• _Description of the task_: Where the string "Container" shows up in a line of the records, copy that line.
- Opening Delimiter -
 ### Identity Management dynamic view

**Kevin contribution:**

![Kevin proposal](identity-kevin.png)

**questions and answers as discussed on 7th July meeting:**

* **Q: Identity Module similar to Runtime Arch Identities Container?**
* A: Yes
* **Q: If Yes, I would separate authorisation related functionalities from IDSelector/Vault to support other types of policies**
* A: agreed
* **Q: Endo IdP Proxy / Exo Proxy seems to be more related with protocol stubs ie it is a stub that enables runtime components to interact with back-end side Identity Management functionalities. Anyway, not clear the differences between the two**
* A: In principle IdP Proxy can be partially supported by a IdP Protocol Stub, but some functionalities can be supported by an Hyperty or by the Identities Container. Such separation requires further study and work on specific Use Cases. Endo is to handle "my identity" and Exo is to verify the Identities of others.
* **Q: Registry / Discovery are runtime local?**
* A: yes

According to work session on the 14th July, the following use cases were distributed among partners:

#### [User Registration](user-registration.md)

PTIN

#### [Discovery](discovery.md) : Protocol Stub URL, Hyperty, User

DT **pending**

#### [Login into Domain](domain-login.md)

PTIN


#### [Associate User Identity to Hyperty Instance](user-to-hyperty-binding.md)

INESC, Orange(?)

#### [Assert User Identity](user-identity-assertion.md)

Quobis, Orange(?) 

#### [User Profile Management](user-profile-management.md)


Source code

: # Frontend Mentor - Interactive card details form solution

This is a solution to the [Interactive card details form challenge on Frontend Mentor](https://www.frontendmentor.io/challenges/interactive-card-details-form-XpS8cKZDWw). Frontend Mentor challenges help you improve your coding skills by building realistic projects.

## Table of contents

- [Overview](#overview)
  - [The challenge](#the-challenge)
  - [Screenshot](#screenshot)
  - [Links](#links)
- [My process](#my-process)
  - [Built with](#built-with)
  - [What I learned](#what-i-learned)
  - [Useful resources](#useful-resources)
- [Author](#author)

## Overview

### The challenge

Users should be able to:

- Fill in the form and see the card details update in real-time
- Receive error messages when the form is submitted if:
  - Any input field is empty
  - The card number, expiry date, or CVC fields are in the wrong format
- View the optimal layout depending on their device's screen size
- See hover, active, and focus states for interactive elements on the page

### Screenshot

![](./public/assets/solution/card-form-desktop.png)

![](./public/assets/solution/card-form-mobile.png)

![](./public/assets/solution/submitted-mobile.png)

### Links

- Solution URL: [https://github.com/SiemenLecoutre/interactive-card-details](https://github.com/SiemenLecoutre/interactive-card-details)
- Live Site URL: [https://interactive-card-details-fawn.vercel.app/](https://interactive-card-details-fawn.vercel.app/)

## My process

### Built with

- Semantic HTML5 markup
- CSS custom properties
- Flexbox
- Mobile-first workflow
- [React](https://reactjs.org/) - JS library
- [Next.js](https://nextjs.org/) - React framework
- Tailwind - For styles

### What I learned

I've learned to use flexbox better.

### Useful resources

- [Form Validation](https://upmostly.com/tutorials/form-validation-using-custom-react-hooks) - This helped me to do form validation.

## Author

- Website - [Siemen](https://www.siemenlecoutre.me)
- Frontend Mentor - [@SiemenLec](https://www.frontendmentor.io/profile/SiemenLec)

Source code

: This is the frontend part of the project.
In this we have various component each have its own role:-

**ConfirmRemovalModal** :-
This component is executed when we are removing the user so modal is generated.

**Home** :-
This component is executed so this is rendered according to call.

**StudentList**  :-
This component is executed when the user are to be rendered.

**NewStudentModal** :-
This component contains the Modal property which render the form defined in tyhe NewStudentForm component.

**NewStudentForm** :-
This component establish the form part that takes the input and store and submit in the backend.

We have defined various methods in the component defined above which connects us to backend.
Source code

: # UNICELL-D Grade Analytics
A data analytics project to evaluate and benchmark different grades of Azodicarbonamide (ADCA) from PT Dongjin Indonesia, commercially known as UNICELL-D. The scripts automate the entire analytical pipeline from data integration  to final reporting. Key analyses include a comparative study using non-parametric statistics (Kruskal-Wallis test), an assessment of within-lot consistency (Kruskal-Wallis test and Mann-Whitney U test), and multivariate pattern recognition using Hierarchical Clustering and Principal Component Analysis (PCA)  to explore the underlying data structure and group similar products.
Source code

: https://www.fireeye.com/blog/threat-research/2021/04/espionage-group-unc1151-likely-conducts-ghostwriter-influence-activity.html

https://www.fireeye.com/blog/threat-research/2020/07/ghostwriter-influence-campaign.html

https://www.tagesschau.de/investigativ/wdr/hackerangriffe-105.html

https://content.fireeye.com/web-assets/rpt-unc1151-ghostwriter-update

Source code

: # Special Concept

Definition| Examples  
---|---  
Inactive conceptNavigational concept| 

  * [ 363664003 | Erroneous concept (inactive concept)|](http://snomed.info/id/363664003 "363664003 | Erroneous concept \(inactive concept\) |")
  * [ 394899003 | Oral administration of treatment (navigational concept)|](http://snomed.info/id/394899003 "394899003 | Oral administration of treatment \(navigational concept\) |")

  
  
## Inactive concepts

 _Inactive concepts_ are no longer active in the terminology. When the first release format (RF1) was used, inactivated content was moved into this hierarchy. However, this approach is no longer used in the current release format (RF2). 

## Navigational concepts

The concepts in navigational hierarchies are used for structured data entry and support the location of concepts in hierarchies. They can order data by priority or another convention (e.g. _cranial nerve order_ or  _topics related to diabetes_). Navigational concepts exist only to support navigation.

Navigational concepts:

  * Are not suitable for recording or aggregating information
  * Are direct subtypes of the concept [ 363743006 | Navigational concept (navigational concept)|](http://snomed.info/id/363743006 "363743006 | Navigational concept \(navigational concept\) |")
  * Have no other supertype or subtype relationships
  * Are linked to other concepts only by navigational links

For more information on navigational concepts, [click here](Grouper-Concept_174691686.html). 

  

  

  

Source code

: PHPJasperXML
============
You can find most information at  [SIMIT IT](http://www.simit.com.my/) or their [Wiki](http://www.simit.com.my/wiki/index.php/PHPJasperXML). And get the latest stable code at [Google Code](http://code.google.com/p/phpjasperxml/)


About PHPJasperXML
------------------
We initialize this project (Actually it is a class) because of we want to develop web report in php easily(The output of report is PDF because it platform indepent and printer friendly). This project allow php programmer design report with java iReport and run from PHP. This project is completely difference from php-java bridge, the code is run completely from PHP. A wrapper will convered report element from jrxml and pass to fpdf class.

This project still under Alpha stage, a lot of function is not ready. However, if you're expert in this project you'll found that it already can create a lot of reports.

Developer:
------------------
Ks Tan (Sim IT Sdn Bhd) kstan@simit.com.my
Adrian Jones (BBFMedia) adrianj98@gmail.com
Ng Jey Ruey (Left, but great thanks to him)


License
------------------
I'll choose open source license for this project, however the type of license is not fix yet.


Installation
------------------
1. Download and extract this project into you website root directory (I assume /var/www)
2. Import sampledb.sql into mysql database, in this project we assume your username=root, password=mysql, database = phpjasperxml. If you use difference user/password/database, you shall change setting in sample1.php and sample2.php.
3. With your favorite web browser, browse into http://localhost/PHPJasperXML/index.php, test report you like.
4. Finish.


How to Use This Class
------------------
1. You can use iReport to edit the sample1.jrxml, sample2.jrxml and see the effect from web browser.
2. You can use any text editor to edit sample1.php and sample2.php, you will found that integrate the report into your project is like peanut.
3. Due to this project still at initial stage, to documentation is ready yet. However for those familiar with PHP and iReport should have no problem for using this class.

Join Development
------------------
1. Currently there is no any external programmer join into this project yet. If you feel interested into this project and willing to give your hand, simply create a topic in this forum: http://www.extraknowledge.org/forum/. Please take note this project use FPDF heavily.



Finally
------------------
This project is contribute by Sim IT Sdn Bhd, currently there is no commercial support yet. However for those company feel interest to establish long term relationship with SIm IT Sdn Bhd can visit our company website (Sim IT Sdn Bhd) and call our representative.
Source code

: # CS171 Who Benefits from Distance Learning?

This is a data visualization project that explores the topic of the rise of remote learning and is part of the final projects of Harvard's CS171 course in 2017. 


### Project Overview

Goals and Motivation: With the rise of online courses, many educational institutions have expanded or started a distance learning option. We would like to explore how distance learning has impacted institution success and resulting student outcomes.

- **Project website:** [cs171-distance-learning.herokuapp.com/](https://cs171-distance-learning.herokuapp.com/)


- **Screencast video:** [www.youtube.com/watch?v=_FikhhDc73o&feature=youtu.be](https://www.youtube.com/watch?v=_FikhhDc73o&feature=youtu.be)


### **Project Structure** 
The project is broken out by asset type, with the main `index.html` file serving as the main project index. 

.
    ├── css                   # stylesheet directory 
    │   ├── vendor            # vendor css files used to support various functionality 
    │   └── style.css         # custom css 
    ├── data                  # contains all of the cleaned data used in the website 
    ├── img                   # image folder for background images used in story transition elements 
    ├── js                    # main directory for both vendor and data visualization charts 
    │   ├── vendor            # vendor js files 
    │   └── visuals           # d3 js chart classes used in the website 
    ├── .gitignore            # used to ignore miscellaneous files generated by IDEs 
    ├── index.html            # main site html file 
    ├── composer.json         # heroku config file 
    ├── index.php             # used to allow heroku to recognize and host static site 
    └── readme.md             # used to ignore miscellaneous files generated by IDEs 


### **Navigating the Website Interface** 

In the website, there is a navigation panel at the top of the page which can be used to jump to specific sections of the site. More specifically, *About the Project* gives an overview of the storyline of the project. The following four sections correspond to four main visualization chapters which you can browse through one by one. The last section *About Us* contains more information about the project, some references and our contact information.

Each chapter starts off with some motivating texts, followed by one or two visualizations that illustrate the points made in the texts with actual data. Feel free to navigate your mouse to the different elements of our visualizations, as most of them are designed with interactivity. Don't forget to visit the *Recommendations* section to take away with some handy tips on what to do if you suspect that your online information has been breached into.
- Closing Delimiter -
• _Response below_:
* **Q: Identity Module similar to Runtime Arch Identities Container?**
* A: In principle IdP Proxy can be partially supported by a IdP Protocol Stub, but some functionalities can be supported by an Hyperty or by the Identities Container. Such separation requires further study and work on specific Use Cases. Endo is to handle "my identity" and Exo is to verify the Identities of others.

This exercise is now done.